Loader crane and access equipment manufacturer Palfinger has announced 91 job cuts and a reduction in working hours in response to market conditions.

During the first nine months of 2008 growth in revenues and earnings of the Palfinger Group was still satisfactory, it said, mainly due to the high order backlog at the beginning of the year and inorganic growth.

However, particularly during the third quarter 2008, a significant decline in demand was recorded in some of the core markets, including Spain and Great Britain.

"Current economic developments and forecasts indicate that there will be no recovery in the months to come. In recent weeks, there were more and more signs that additional markets such as Germany and France, as well as Eastern Europe, including Russia, and South America would be affected by the weak macroeconomic environment. Against this backdrop, capacity utilisation in production was reduced by half as compared to the beginning of the year," added the company.

The Group has reacted by adjusting capacities and increasing its focus on additional savings potential. "Palfinger currently has a staff of around 5,000 employees with around 1,100 working in Austria. So far we have fully exploited our flexible structures in order to retain our core personnel in spite of the weak capacity utilisation. As in a case of a recovery it is precisely those highly-trained employees that we will need. However, we now feel compelled to cut down on our capacities and our fixed costs to ensure that we are well equipped for the market situation that is expected for the next months and the year 2009," Explains Palfinger CEO Herbert Ortner.
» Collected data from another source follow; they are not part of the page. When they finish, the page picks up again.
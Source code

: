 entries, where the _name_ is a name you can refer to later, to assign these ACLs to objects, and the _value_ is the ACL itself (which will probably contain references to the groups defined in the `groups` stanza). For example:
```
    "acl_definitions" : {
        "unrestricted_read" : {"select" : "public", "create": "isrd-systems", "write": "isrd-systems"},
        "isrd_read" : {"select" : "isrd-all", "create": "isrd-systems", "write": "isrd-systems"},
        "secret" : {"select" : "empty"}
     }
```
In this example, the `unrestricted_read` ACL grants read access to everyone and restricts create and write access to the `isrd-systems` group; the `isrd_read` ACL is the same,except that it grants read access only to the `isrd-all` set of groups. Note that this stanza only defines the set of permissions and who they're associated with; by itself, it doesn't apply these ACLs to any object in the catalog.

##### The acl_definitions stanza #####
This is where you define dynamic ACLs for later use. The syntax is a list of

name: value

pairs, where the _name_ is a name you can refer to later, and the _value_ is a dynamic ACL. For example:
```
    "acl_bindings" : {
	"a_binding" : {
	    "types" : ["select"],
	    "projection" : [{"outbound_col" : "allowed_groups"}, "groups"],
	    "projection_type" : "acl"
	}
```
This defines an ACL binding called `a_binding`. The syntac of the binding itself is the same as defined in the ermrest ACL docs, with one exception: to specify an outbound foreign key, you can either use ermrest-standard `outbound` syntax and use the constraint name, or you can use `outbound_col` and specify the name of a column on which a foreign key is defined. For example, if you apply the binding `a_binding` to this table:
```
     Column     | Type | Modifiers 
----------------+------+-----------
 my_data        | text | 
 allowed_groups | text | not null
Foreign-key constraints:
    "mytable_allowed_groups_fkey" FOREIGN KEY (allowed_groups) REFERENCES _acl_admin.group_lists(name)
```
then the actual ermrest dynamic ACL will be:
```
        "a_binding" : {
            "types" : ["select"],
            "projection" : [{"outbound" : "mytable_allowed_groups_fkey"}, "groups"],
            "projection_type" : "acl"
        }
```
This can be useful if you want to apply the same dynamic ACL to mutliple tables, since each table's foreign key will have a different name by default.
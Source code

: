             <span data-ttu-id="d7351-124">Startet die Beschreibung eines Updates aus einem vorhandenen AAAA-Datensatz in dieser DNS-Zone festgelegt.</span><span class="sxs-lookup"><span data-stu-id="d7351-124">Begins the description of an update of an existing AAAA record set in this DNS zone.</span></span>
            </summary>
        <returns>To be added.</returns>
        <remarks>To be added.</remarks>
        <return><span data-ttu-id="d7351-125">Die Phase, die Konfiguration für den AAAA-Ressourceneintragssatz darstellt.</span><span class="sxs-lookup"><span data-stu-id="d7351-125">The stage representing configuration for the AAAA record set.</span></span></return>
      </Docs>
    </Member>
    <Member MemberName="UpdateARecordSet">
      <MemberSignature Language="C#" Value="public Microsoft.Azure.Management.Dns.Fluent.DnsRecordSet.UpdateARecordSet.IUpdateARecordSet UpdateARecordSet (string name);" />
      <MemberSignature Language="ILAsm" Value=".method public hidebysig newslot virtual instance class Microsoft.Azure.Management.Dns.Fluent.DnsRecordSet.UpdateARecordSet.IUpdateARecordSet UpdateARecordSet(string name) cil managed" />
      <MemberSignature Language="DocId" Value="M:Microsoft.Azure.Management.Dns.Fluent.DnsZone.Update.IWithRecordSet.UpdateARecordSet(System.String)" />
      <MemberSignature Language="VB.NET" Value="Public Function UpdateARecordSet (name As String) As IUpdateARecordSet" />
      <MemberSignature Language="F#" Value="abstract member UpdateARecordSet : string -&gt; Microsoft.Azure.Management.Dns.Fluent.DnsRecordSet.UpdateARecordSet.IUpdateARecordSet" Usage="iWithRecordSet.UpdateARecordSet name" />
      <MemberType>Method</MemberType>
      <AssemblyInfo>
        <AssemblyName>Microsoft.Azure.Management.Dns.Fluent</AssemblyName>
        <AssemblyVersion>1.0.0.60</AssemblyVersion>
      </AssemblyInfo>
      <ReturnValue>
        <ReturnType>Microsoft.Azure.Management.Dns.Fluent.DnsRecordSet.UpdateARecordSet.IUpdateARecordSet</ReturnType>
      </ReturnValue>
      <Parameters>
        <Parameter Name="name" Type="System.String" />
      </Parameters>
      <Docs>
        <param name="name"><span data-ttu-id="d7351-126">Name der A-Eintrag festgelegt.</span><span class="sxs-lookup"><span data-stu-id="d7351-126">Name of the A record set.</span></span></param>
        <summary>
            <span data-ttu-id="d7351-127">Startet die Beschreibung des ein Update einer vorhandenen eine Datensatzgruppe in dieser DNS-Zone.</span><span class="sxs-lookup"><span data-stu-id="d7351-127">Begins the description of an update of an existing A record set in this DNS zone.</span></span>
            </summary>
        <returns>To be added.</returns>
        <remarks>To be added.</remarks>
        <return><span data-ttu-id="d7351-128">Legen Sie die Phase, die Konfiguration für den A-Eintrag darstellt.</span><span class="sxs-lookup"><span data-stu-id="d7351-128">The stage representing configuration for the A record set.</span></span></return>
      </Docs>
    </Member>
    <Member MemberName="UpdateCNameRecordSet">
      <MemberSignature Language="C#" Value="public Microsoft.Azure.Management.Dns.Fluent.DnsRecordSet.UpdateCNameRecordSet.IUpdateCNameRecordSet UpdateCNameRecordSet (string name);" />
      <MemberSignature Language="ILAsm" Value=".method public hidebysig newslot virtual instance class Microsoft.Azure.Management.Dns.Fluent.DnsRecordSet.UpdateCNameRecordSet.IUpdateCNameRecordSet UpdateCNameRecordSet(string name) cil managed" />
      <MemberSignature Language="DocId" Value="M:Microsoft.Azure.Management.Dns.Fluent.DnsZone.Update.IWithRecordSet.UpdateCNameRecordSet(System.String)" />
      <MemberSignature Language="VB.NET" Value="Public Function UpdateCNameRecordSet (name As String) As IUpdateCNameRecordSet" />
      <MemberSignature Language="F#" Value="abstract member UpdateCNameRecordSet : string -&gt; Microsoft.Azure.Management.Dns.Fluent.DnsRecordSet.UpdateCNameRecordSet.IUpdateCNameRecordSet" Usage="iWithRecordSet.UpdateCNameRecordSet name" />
This means Palfinger will cut 91 jobs in Austria, leaving the company with sufficient capacities to increase production by up to 50% if necessary. A redundancy package has been prepared by the company. "This under-utilisation will be compensated for by means of short-time work until further notice. This means some work-free Fridays, an extension of the Christmas holiday by one week, and, for the majority of the Austrian staff, a reduction in working hours by 20% with partial compensation for the missed working hours."

Retaining over-capacities means a deliberate short-term reduction in profits, but with a view to a recovery this is designed to secure the company's leading position in the long run, it said.

"Recently, we achieved one record year after the other, and at the same time we adjusted our organisational and cost structures to the increased capacity utilisation. Therefore, we are approaching these difficult times from a strong position, and we are determined to get through this situation in the best possible manner. We are aware of the fact that our employees are the central factor of success. This view is also shared by the Supervisory Board and the Palfinger family as the majority owners," added Ortner.